第一章 異端の力
其の14
「女って怖いな」
「だから、言っただろ」
「お、おう」
二面性が激しすぎる女子生徒に、カディオは二度とナンパをしないと心の底から誓う。あの時ナンパが成功をしたら、後が大変だった。恋は一途――この一件で、カディオは多くを学んだ。
「女は、魔物だよ」
「えっ!?」
囁くように発せられた言葉に、二人は驚いてしまう。それは、ユアンが言ったとは思えない内容。だが、納得できる部分は大きい。このように、裏と表をハッキリと見せ付けられたのだから。それに、数多くの女性を見てきたユアンが言った言葉。かなり信憑性は高い。

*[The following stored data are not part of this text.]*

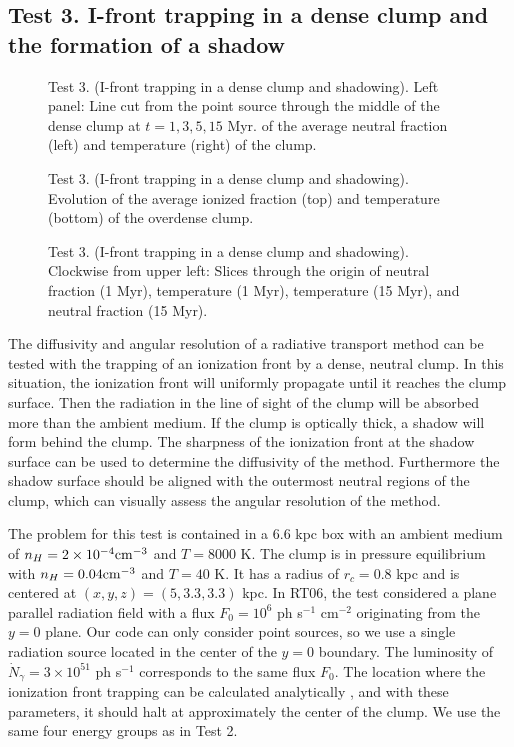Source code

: \documentclass[apj,onecolumn]{emulateapj}
\begin{document}
\subsection{Test 3. I-front trapping in a dense clump and the
  formation of a shadow}
\label{sec:test3}

\begin{figure}[t]
  \caption{\label{fig:test3_1} Test 3. (I-front trapping in a dense
    clump and shadowing).  Left panel: Line cut from the point source
    through the middle of the dense clump at $t = 1, 3, 5, 15$ Myr.
    of the average neutral fraction (left) and temperature
    (right) of the clump.}
\end{figure}

\begin{figure}[t]
  \caption{\label{fig:test3_2} Test 3. (I-front trapping in a dense
    clump and shadowing).  Evolution of the average ionized fraction
    (top) and temperature (bottom) of the overdense clump.}
\end{figure}

\begin{figure}[t]
  \caption{\label{fig:test3_3} Test 3. (I-front trapping in a dense
    clump and shadowing).  Clockwise from upper left: Slices through
    the origin of neutral fraction (1 Myr), temperature (1 Myr),
    temperature (15 Myr), and neutral fraction (15 Myr).}
\end{figure}

The diffusivity and angular resolution of a radiative transport method
can be tested with the trapping of an ionization front by a dense,
neutral clump.  In this situation, the ionization front will uniformly
propagate until it reaches the clump surface.  Then the radiation in
the line of sight of the clump will be absorbed more than the ambient
medium.  If the clump is optically thick, a shadow will form behind
the clump.  The sharpness of the ionization front at the shadow
surface can be used to determine the diffusivity of the method.
Furthermore the shadow surface should be aligned with the outermost
neutral regions of the clump, which can visually assess the angular
resolution of the method.

The problem for this test is contained in a 6.6 kpc box with an
ambient medium of $n_H = 2 \times 10^{-4} \cubecm$ and $T = 8000$ K.
The clump is in pressure equilibrium with $n_H = 0.04 \cubecm$ and $T
= 40$ K.  It has a radius of $r_c = 0.8$ kpc and is centered at
$(x,y,z) = (5, 3.3, 3.3)$ kpc.  In RT06, the test considered a plane
parallel radiation field with a flux $F_0 = 10^6$ ph s$^{-1}$
cm$^{-2}$ originating from the $y=0$ plane.  Our code can only
consider point sources, so we use a single radiation source located in
the center of the $y=0$ boundary.  The luminosity of $\dot{N}_\gamma =
3 \times 10^{51}$ ph s$^{-1}$ corresponds to the same flux $F_0$.  The
location where the ionization front trapping can be calculated
analytically \citep{Shapiro04}, and with these parameters, it should
halt at approximately the center of the clump.  We use the same four
energy groups as in Test 2.
\end{document}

「これで、大丈夫だろう。君達のことも話しておいたから、何も言わないと思うよ。ただ、保障はできない」
止めとも言える言葉に、カディオは身体を震わす。女は魔物――その言葉が証明された場合、彼女達はユアンの言葉であろうとも逆らう。そして、容赦ない攻撃を仕掛けるだろう。大勢の女性からの一斉攻撃。さすがに女好きのカディオであっても、それだけは御免被る。
「なら、行きましょう」
保障ができないというのなら、立ち去った方がいい。そう判断したソラは、珍しくユアンに提案を述べていた。
「そうだね、ソラ君」
そう一言だけ述べると女子生徒達の視線を感じつつ、その場から離れることにした。ソラは先を歩くユアンの背を見詰めながら、彼という人物について考えはじめる。しかし、明確な答えは見つからない。ただ、ひとつだけ言えることがあった。それは、彼に抱いている感情だ。
――嫌いだ。
だが、それがいつからなのかわからない。
◇◆◇◆◇◆
ユアンの案内により、無事に校舎に到着をすることができた。カディオはそのことに礼を言うも、ソラは何も言わない。しかしそのことに、注意がされることはなかった。素っ気無い態度をするということをはじめからわかっていたのか、特に何かを言うことはしない。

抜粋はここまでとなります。